# Ricoh SG 7100DN are all problems fixed & other ?s



## EddieM (Jun 29, 2009)

With all the main board shut down problems on the older Ricoh printer i want to ask with the newer Ricoh SG 7100DN are all the problems fixed now with this version so it dose not have the board shut down problems ??

I had to toss out my other older dark gray Ricoh after very little use and gave up on dye sub. I still have tons of supplys left.

Looking to get back into some dye sub but dont want problems with another high ticket printer not lasting.

Also i still have my old bypass tray will it fit and work with the newer SG 7100DN ?

I need to print 5 1/2 x 22 inch most of the time can i cut the paper to 22 inch and use it with out the bypass tray to print?

was thinking i could get the DyeTrans 17x22 paper and cut it into 3 parts to use 3 prints for each one so a 100 pack will give me 300 prints.

Or i could go with a Epson and ink tanks.
Looking for long run reliability and great dark black color printing


----------



## charles95405 (Feb 1, 2007)

I thought the latest Ricoh was the 7700. Not sure as I use the 3110....BUT I have been told that using out dated ink will corrupt the Ricoh. Not sure I would use any ink you have left over


----------



## DKgrafix (Aug 13, 2008)

I have 7100 since end of December. No issues. I do not know what was wrong with the old ones since this is my first Ricoh. Bypass tray will not work I believe, the new one is $149. Conde sells 13x21 paper that will work through the bypass tray, I believe it can print up to 50" long paper.

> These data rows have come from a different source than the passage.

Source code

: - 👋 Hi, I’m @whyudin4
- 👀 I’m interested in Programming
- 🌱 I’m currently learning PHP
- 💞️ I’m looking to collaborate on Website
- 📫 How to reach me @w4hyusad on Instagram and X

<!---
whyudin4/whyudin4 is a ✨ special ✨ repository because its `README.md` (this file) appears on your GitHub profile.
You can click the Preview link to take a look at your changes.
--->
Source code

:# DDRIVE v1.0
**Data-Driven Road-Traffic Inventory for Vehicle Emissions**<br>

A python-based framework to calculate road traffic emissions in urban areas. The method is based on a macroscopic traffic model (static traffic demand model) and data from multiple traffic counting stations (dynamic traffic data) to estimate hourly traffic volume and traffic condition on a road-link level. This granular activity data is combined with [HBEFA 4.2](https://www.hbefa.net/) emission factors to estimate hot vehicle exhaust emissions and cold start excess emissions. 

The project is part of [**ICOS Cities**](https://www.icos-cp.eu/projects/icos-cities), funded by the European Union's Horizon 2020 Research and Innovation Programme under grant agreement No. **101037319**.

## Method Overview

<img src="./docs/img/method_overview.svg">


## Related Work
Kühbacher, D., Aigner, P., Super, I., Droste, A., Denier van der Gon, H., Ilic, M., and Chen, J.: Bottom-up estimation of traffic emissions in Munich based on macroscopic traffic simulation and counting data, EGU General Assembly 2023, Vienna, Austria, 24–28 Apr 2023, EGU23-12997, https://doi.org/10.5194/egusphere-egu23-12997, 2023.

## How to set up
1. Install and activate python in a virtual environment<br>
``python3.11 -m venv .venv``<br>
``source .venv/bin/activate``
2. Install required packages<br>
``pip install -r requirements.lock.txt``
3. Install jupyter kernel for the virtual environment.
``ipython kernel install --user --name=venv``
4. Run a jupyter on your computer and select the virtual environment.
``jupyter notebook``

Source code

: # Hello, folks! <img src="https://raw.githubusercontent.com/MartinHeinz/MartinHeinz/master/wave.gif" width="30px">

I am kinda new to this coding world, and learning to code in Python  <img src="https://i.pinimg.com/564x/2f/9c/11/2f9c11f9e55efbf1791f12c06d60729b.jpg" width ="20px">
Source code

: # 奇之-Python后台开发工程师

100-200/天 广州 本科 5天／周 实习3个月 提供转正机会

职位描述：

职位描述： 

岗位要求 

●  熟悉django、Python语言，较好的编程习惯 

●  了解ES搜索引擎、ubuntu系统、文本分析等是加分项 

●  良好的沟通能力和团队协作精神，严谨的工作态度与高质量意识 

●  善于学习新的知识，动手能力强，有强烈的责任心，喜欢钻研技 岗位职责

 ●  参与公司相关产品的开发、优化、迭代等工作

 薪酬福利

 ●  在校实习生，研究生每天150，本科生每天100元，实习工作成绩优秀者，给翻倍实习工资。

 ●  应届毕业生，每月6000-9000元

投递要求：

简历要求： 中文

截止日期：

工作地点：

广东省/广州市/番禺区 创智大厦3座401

i like it, it gives me consistent and vibrant prints.


----------



## mgparrish (Jul 9, 2005)

EddieM said:


> With all the main board shut down problems on the older Ricoh printer i want to ask with the newer Ricoh SG 7100DN are all the problems fixed now with this version so it dose not have the board shut down problems ??
> 
> I had to toss out my other older dark gray Ricoh after very little use and gave up on dye sub. I still have tons of supplys left.
> 
> ...


The problems have largely been twofold.

1. Leaving the printer off for an extended period of time then turning it on.

2. Letting the inks get old and expire. Sawgrass inks expire very quickly and SG admits the inks start deteriorating after 6 months of installing.

The "fix" was a matter of informing customers of the above 2 points.


----------



## EddieM (Jun 29, 2009)

Looking more into it all I Think i am going to go with as Epson and Cobra ink system


----------



## dcarriedo88 (Oct 22, 2014)

Hi, I'm new to sublimation and I was given the wrong information and bought the Richo 7100DN however now I'm left with a printer that is only recommended for white to light garments. Does anyone know if I can somehow decorate dark shirts / garments? is there a way?


----------



## charles95405 (Feb 1, 2007)

Sublimation had ALWAYS been for white or light POLYESTER material. Since you are dying the fibers, you cannot dye a dark color with a lighter color. You can find polyester patches that can be heat pressed to a dark garment. Not the greatest as there is a heavy hand.


----------



## freebird1963 (Jan 21, 2007)

mgparrish said:


> The "fix" was a matter of informing customers of the above 2 points.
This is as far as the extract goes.